Aim of the exercise =>
Which lines of the data contain the string "backsim"? Copy every one of them.

Stored data entries:
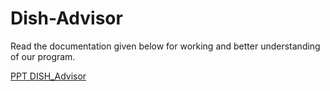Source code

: # Dish-Advisor
Read the documentation given below for working and better understanding of our program. 

[PPT DISH_Advisor](https://view.officeapps.live.com/op/view.aspx?src=https%3A%2F%2Fraw.githubusercontent.com%2FVatsal0313%2FDish-Advisor%2Fmain%2F21DCE034-21DCE036-DISH_Advisor.pptx&wdOrigin=BROWSELINK)
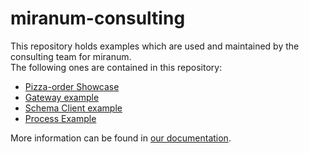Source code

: # miranum-consulting
This repository holds examples which are used and maintained by the consulting team for miranum.  
The following ones are contained in this repository: 
* [Pizza-order Showcase](./pizza-order-showcase) 
* [Gateway example](./gateway-example) 
* [Schema Client example](./schema-client-example) 
* [Process Example](./process-example) 

More information can be found in [our documentation](https://miranum.com). 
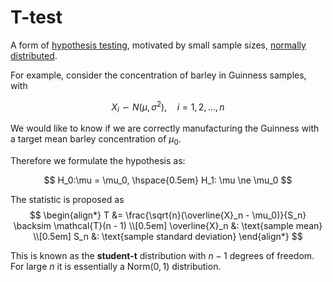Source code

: # T-test

A form of [hypothesis testing](202210150928), motivated by small sample sizes,
[normally distributed](202210091114).

For example, consider the concentration of barley in Guinness samples, with

$$
X_i \backsim N(\mu, \sigma^2), \hspace{1em}  i = 1, 2, \ldots, n
$$

We would like to know if we are correctly manufacturing the Guinness with a
target mean barley concentration of $\mu_0$.

Therefore we formulate the hypothesis as:

$$
H_0:\mu = \mu_0, \hspace{0.5em}  H_1: \mu \ne \mu_0
$$

The statistic is proposed as
$$
\begin{align*}
T &= \frac{\sqrt{n}(\overline{X}_n - \mu_0)}{S_n} \backsim \mathcal{T}(n - 1) \\[0.5em]
\overline{X}_n &: \text{sample mean} \\[0.5em]
S_n &: \text{sample standard deviation}
\end{align*}
$$

This is known as the **student-t** distribution with $n-1$ degrees of freedom.
For large $n$ it is essentially a $\text{Norm}(0, 1)$ distribution.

Result for this exercise =>
X_i \backsim N(\mu, \sigma^2), \hspace{1em}  i = 1, 2, \ldots, n
T &= \frac{\sqrt{n}(\overline{X}_n - \mu_0)}{S_n} \backsim \mathcal{T}(n - 1) \\[0.5em]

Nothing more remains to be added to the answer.